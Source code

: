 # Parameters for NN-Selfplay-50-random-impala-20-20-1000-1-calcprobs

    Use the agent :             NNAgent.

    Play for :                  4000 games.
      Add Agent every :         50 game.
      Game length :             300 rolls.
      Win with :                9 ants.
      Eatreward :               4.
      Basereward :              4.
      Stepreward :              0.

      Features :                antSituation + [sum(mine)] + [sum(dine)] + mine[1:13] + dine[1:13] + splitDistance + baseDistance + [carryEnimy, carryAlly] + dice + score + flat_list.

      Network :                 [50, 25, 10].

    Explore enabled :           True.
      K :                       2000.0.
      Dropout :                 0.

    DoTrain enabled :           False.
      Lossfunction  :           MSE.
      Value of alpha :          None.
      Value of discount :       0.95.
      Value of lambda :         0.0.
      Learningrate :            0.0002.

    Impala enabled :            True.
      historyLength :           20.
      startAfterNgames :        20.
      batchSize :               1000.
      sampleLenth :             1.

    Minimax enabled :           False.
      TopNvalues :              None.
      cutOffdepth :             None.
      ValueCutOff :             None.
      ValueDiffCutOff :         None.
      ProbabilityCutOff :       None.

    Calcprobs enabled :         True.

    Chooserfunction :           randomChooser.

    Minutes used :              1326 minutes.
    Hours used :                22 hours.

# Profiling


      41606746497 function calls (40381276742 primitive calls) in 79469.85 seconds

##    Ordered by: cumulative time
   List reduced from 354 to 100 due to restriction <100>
------------------------------------
• **WORK ORDER**:
Once you have read the entries above, copy them out exactly as they were given.

• **RESPONSE TO THE EXERCISE**:
Source code

: # Parameters for NN-Selfplay-50-random-impala-20-20-1000-1-calcprobs

    Use the agent :             NNAgent.

    Play for :                  4000 games.
      Add Agent every :         50 game.
      Game length :             300 rolls.
      Win with :                9 ants.
      Eatreward :               4.
      Basereward :              4.
      Stepreward :              0.

      Features :                antSituation + [sum(mine)] + [sum(dine)] + mine[1:13] + dine[1:13] + splitDistance + baseDistance + [carryEnimy, carryAlly] + dice + score + flat_list.

      Network :                 [50, 25, 10].

    Explore enabled :           True.
      K :                       2000.0.
      Dropout :                 0.

    DoTrain enabled :           False.
      Lossfunction  :           MSE.
      Value of alpha :          None.
      Value of discount :       0.95.
      Value of lambda :         0.0.
      Learningrate :            0.0002.

    Impala enabled :            True.
      historyLength :           20.
      startAfterNgames :        20.
      batchSize :               1000.
      sampleLenth :             1.

    Minimax enabled :           False.
      TopNvalues :              None.
      cutOffdepth :             None.
      ValueCutOff :             None.
      ValueDiffCutOff :         None.
      ProbabilityCutOff :       None.

    Calcprobs enabled :         True.

    Chooserfunction :           randomChooser.

    Minutes used :              1326 minutes.
    Hours used :                22 hours.

# Profiling


      41606746497 function calls (40381276742 primitive calls) in 79469.85 seconds

##    Ordered by: cumulative time
   List reduced from 354 to 100 due to restriction <100>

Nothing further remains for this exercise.